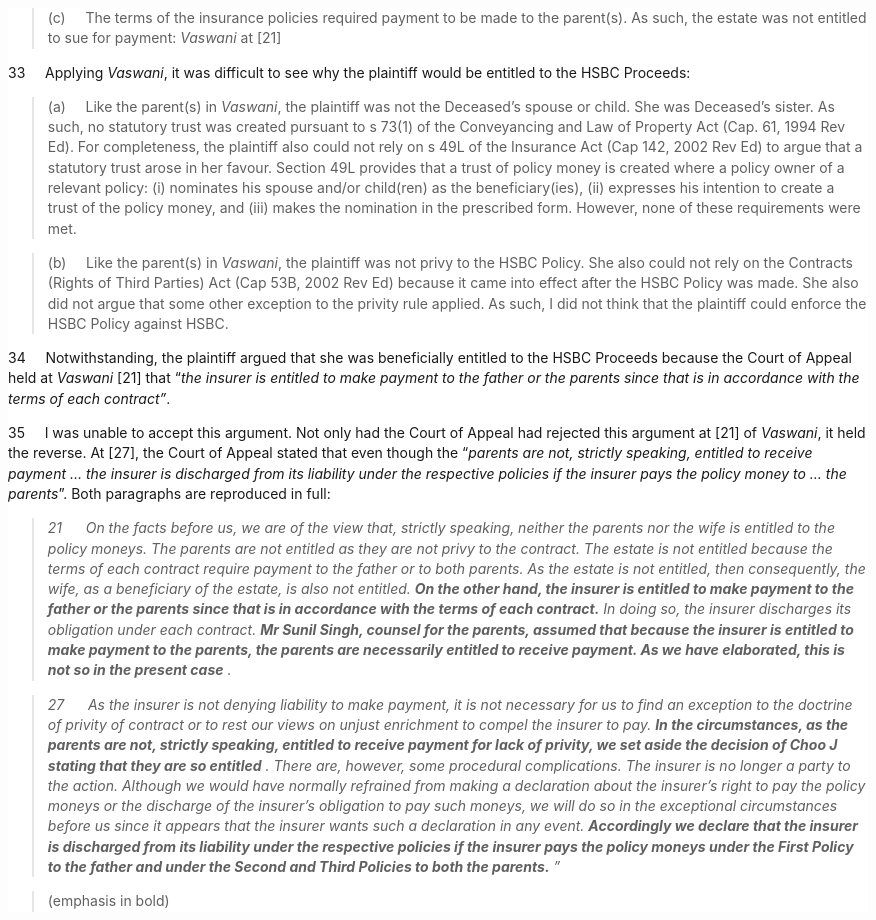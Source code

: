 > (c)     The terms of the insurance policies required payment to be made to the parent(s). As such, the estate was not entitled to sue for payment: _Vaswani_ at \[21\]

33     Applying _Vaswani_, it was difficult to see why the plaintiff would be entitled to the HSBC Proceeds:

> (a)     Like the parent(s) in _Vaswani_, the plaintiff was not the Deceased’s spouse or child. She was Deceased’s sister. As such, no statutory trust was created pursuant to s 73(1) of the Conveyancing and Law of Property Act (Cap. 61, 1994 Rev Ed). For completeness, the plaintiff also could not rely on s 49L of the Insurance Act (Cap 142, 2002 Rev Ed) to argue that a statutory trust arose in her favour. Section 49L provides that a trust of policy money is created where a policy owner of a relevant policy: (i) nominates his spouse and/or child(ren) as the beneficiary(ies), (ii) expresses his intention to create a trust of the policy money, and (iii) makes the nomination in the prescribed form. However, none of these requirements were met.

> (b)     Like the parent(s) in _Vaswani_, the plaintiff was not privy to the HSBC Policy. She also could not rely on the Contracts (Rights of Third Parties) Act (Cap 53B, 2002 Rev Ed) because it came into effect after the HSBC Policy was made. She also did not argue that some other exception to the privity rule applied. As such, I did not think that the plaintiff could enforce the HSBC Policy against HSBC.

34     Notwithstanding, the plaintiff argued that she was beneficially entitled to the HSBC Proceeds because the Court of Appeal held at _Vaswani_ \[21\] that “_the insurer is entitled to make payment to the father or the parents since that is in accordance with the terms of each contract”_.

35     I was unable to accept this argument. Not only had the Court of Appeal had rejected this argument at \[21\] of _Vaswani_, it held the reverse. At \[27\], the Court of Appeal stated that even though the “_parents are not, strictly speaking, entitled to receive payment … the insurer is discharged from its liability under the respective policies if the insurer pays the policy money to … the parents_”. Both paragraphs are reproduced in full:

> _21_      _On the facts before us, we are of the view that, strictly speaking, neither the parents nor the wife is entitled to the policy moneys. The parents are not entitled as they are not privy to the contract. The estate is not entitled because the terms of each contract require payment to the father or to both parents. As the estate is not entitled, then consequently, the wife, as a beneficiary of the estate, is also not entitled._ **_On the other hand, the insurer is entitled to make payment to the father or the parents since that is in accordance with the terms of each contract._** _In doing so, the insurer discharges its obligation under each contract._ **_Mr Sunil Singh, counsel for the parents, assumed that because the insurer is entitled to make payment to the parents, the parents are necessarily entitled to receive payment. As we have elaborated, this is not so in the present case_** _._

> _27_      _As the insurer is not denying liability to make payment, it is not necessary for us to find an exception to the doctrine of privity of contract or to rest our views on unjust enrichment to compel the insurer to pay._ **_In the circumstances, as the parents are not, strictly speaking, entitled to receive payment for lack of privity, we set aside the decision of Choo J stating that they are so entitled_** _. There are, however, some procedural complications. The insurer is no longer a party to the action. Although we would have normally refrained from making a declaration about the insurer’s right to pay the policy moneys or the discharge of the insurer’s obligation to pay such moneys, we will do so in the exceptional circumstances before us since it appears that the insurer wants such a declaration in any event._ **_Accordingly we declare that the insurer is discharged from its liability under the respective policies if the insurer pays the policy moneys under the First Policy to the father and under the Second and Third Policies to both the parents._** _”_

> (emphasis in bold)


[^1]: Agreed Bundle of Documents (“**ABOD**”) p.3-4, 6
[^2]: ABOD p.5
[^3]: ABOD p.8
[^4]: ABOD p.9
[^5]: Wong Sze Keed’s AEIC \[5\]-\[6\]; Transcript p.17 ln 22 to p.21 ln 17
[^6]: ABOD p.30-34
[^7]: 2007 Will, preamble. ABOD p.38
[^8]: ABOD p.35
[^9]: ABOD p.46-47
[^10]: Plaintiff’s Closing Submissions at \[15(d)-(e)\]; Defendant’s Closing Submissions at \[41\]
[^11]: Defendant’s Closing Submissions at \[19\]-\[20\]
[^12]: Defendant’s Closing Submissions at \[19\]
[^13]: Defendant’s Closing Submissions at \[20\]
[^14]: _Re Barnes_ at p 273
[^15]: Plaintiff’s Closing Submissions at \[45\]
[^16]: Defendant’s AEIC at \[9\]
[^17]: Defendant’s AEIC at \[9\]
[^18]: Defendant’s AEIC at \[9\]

--------------------------------

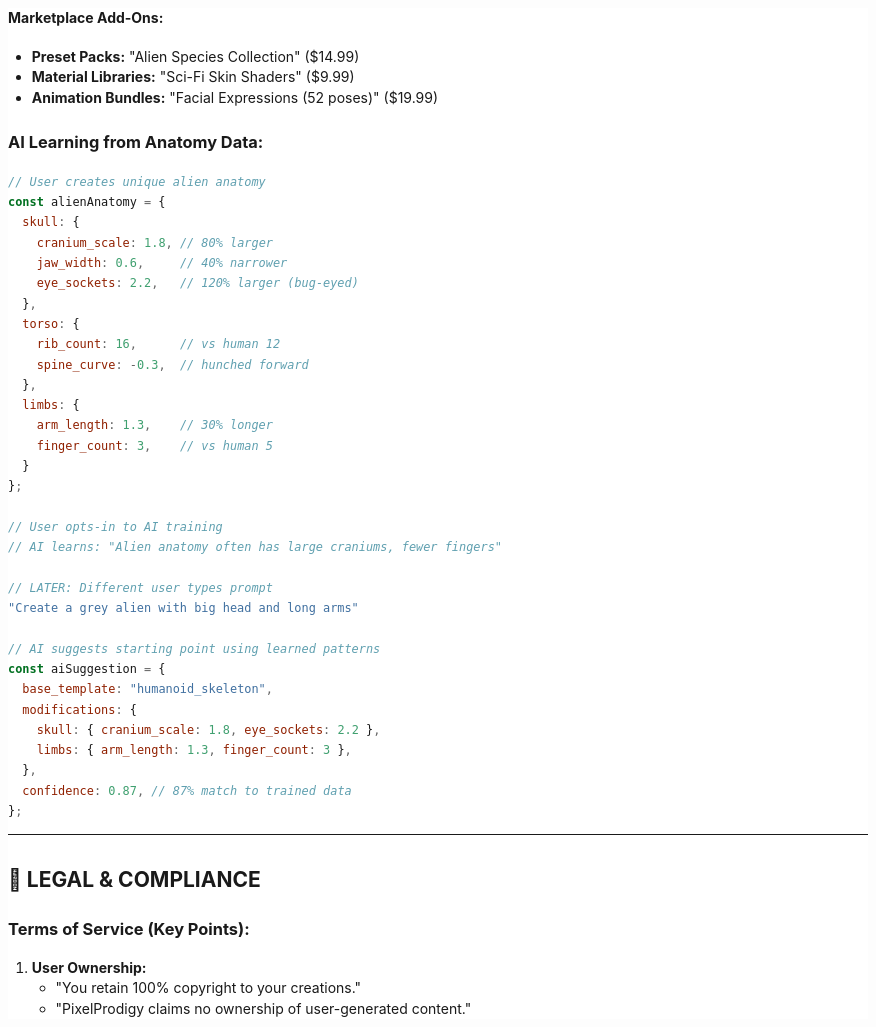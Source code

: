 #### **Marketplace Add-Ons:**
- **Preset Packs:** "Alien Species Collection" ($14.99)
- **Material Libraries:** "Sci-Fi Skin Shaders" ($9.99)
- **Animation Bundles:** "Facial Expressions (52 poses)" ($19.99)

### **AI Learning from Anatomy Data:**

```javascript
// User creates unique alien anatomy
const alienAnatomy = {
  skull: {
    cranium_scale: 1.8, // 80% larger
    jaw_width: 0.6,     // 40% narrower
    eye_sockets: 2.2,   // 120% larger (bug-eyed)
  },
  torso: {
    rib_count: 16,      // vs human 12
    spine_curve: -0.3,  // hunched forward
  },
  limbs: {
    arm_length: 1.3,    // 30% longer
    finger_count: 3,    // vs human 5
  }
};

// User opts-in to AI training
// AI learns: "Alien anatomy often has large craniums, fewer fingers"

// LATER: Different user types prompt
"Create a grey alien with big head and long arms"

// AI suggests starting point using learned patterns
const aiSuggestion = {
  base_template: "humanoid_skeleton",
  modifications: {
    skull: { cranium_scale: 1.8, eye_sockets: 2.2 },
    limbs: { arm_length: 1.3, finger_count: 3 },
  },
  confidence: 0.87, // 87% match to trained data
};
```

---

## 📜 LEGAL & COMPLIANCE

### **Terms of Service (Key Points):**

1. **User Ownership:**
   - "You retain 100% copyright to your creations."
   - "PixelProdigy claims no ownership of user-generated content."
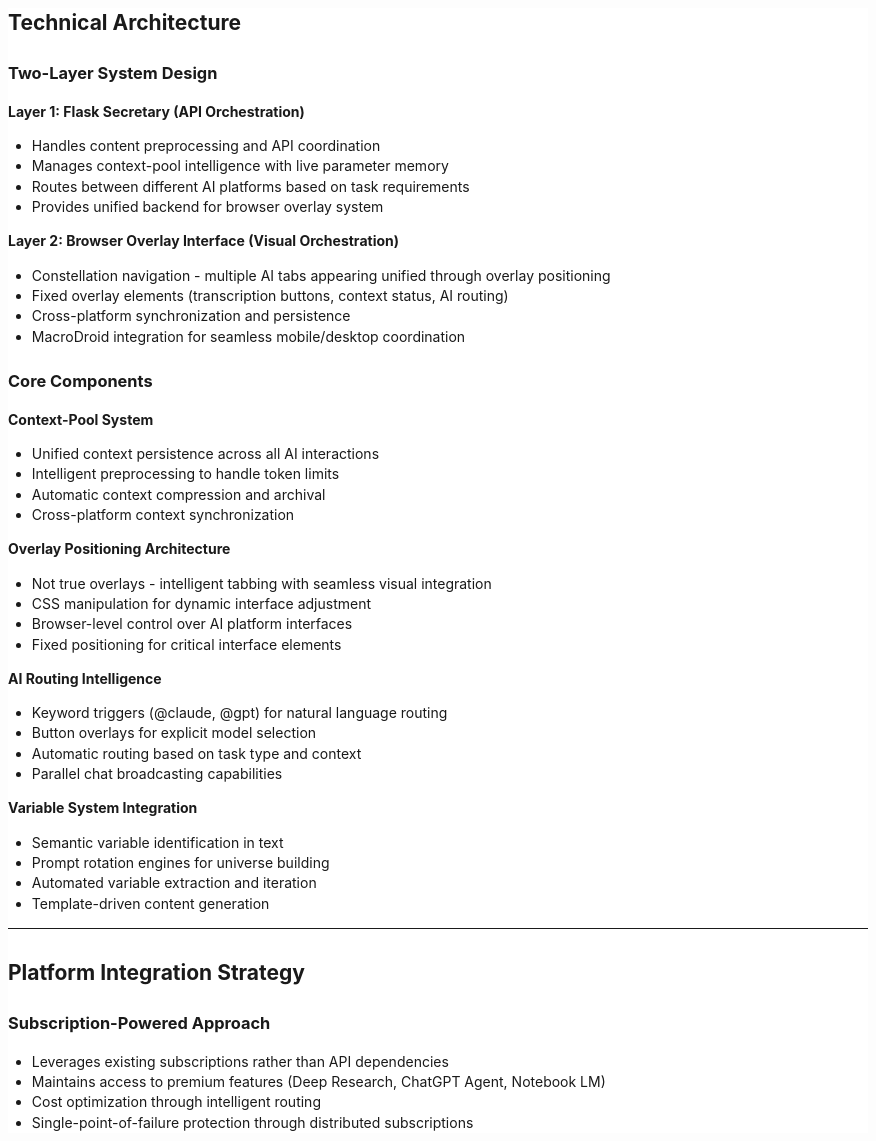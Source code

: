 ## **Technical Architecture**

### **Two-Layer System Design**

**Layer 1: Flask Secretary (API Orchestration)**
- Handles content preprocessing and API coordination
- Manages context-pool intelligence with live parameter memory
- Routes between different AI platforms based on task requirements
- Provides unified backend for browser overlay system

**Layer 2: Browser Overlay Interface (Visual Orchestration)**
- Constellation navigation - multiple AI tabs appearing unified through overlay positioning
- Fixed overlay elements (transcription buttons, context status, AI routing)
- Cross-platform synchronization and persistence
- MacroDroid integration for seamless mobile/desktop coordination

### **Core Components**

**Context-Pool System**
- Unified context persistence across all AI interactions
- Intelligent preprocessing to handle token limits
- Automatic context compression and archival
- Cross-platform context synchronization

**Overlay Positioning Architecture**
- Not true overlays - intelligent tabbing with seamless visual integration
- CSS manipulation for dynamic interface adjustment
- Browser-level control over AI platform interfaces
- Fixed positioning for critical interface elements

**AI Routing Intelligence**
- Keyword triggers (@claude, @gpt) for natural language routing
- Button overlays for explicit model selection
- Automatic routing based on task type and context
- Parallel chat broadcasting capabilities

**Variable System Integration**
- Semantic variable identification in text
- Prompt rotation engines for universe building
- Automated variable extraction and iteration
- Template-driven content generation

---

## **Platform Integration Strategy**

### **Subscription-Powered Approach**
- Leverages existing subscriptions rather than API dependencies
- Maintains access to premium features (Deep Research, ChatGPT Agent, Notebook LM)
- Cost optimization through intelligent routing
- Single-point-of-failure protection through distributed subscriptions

--------------------------------

**TASK ITEM:** For the word "elements", say how many lines of the data include it, with nothing else in the reply.

**ANSWER TO THE EXERCISE:** 2